With the release of ISE Design Suite v12, Xilinx has introduced an automated capability linked to the place-and-route portion of the standard FPGA design flow
that uses a set of innovative algorithms to perform an analysis on all portions of the design (including legacy and third-party IP blocks). Having analyzed the logic equations to detect sourcing registers that do not contribute to the result for each clock cycle, the software utilizes the abundant supply of clock enables (CEs) available in the logic of Virtex-6 and Spartan-6 FPGAs to create fine-grain clock-gating or logic-gating signals that neutralize superfluous switching activity, as shown in figure 1.
Fig 1: Intelligent clock gating dramatically reduces switching power consumption.
Each CE is ideally suited for power optimization because it connects to the basic cluster of the FPGA logic (the slice). It controls a small number of registers (only eight), see figure 2, providing the level of granularity that matches the minimum size of buses used by the vast majority of designs. The smallest member of the Virtex-6 FPGA family (the XC6VLX75T) offers more than 10,000 CEs, while the largest (the XC6VLX760) offers more than 100,000.
Fig 2: Clock Enables in the Virtex-6 FPGA slice.

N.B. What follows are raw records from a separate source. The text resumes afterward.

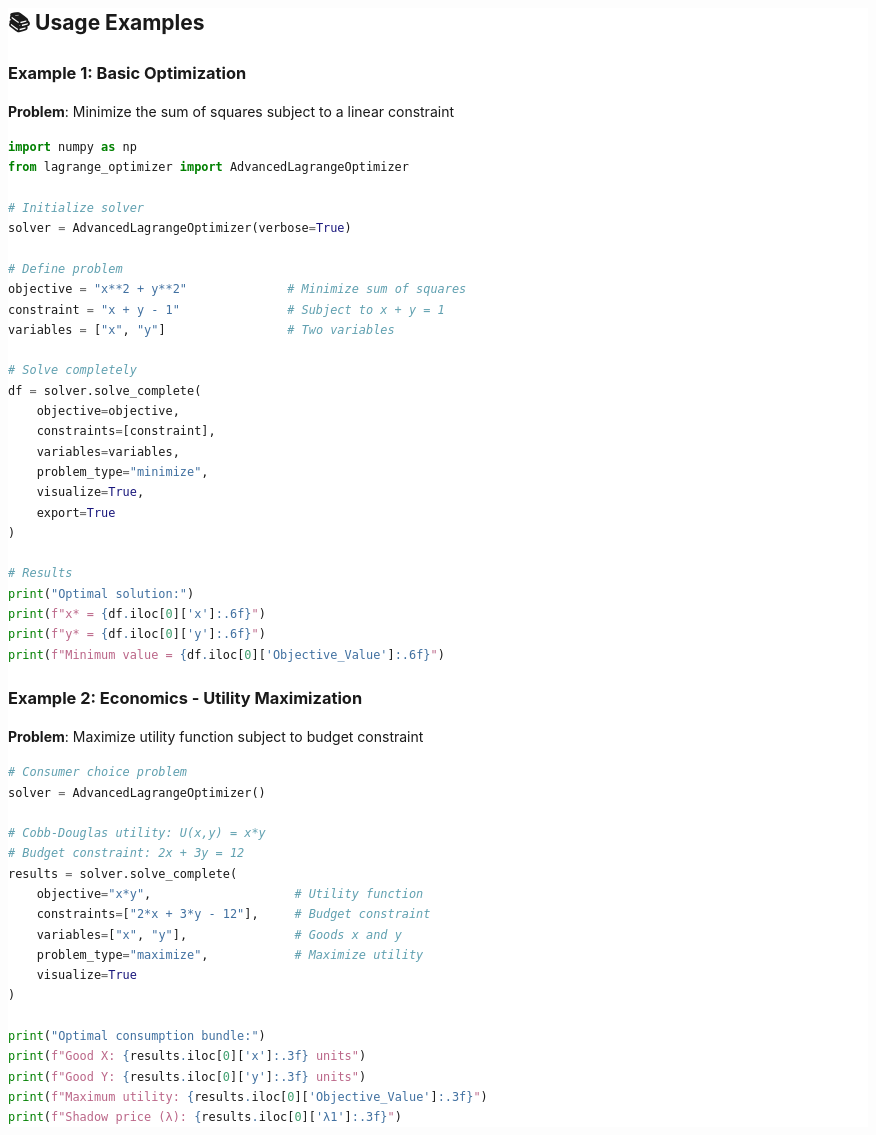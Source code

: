 ## 📚 Usage Examples

### **Example 1: Basic Optimization**

**Problem**: Minimize the sum of squares subject to a linear constraint

```python
import numpy as np
from lagrange_optimizer import AdvancedLagrangeOptimizer

# Initialize solver
solver = AdvancedLagrangeOptimizer(verbose=True)

# Define problem
objective = "x**2 + y**2"              # Minimize sum of squares
constraint = "x + y - 1"               # Subject to x + y = 1
variables = ["x", "y"]                 # Two variables

# Solve completely
df = solver.solve_complete(
    objective=objective,
    constraints=[constraint],
    variables=variables,
    problem_type="minimize",
    visualize=True,
    export=True
)

# Results
print("Optimal solution:")
print(f"x* = {df.iloc[0]['x']:.6f}")
print(f"y* = {df.iloc[0]['y']:.6f}")
print(f"Minimum value = {df.iloc[0]['Objective_Value']:.6f}")
```

### **Example 2: Economics - Utility Maximization**

**Problem**: Maximize utility function subject to budget constraint

```python
# Consumer choice problem
solver = AdvancedLagrangeOptimizer()

# Cobb-Douglas utility: U(x,y) = x*y
# Budget constraint: 2x + 3y = 12
results = solver.solve_complete(
    objective="x*y",                    # Utility function
    constraints=["2*x + 3*y - 12"],     # Budget constraint  
    variables=["x", "y"],               # Goods x and y
    problem_type="maximize",            # Maximize utility
    visualize=True
)

print("Optimal consumption bundle:")
print(f"Good X: {results.iloc[0]['x']:.3f} units")
print(f"Good Y: {results.iloc[0]['y']:.3f} units") 
print(f"Maximum utility: {results.iloc[0]['Objective_Value']:.3f}")
print(f"Shadow price (λ): {results.iloc[0]['λ1']:.3f}")
```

It is important to note that these optimizations do not alter the pre-existing logic or clock placement, nor do they create new clocks. The resulting design is logically equivalent to the original and the additional logic created is separate from previous logic, adding only 2 percent more LUTs (on average) to the original design. As a result, the optimization does not affect timing in the vast majority of cases because it does not add levels of logic to the original logic paths.